● **Records provided**
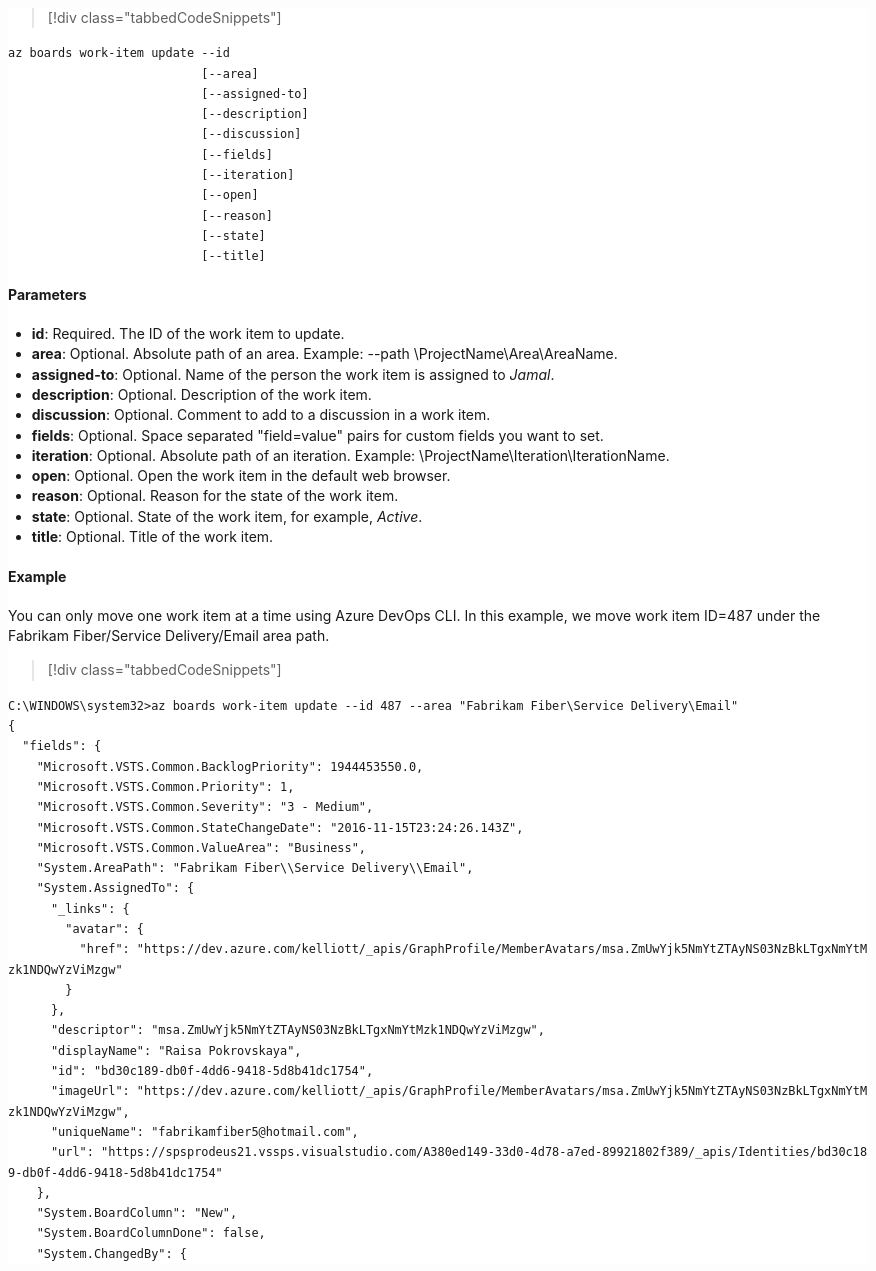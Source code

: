 > [!div class="tabbedCodeSnippets"]
```CLI
az boards work-item update --id
                           [--area]
                           [--assigned-to]
                           [--description]
                           [--discussion]
                           [--fields]
                           [--iteration]
                           [--open]
                           [--reason]
                           [--state]
                           [--title]
```

#### Parameters

- **id**: Required. The ID of the work item to update.
- **area**: Optional. Absolute path of an area. Example: --path \ProjectName\Area\AreaName.  
- **assigned-to**: Optional. Name of the person the work item is assigned to *Jamal*.
- **description**: Optional. Description of the work item. 
- **discussion**: Optional. Comment to add to a discussion in a work item.
- **fields**: Optional. Space separated "field=value" pairs for custom fields you want to set.
- **iteration**: Optional. Absolute path of an iteration. Example: \ProjectName\Iteration\IterationName.  
- **open**: Optional. Open the work item in the default web browser. 
- **reason**: Optional. Reason for the state of the work item. 
- **state**: Optional. State of the work item, for example, *Active*. 
- **title**: Optional. Title of the work item. 

#### Example

You can only move one work item at a time using Azure DevOps CLI. In this example, we move work item ID=487 under the Fabrikam Fiber/Service Delivery/Email area path.

> [!div class="tabbedCodeSnippets"]
```CLI
C:\WINDOWS\system32>az boards work-item update --id 487 --area "Fabrikam Fiber\Service Delivery\Email"
{
  "fields": {
    "Microsoft.VSTS.Common.BacklogPriority": 1944453550.0,
    "Microsoft.VSTS.Common.Priority": 1,
    "Microsoft.VSTS.Common.Severity": "3 - Medium",
    "Microsoft.VSTS.Common.StateChangeDate": "2016-11-15T23:24:26.143Z",
    "Microsoft.VSTS.Common.ValueArea": "Business",
    "System.AreaPath": "Fabrikam Fiber\\Service Delivery\\Email",
    "System.AssignedTo": {
      "_links": {
        "avatar": {
          "href": "https://dev.azure.com/kelliott/_apis/GraphProfile/MemberAvatars/msa.ZmUwYjk5NmYtZTAyNS03NzBkLTgxNmYtMzk1NDQwYzViMzgw"
        }
      },
      "descriptor": "msa.ZmUwYjk5NmYtZTAyNS03NzBkLTgxNmYtMzk1NDQwYzViMzgw",
      "displayName": "Raisa Pokrovskaya",
      "id": "bd30c189-db0f-4dd6-9418-5d8b41dc1754",
      "imageUrl": "https://dev.azure.com/kelliott/_apis/GraphProfile/MemberAvatars/msa.ZmUwYjk5NmYtZTAyNS03NzBkLTgxNmYtMzk1NDQwYzViMzgw",
      "uniqueName": "fabrikamfiber5@hotmail.com",
      "url": "https://spsprodeus21.vssps.visualstudio.com/A380ed149-33d0-4d78-a7ed-89921802f389/_apis/Identities/bd30c189-db0f-4dd6-9418-5d8b41dc1754"
    },
    "System.BoardColumn": "New",
    "System.BoardColumnDone": false,
    "System.ChangedBy": {
```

● **Assigned task**
Which lines above include the string "VSTS"? Show them.

● **Response area**
    "Microsoft.VSTS.Common.BacklogPriority": 1944453550.0,
    "Microsoft.VSTS.Common.Priority": 1,
    "Microsoft.VSTS.Common.Severity": "3 - Medium",
    "Microsoft.VSTS.Common.StateChangeDate": "2016-11-15T23:24:26.143Z",
    "Microsoft.VSTS.Common.ValueArea": "Business",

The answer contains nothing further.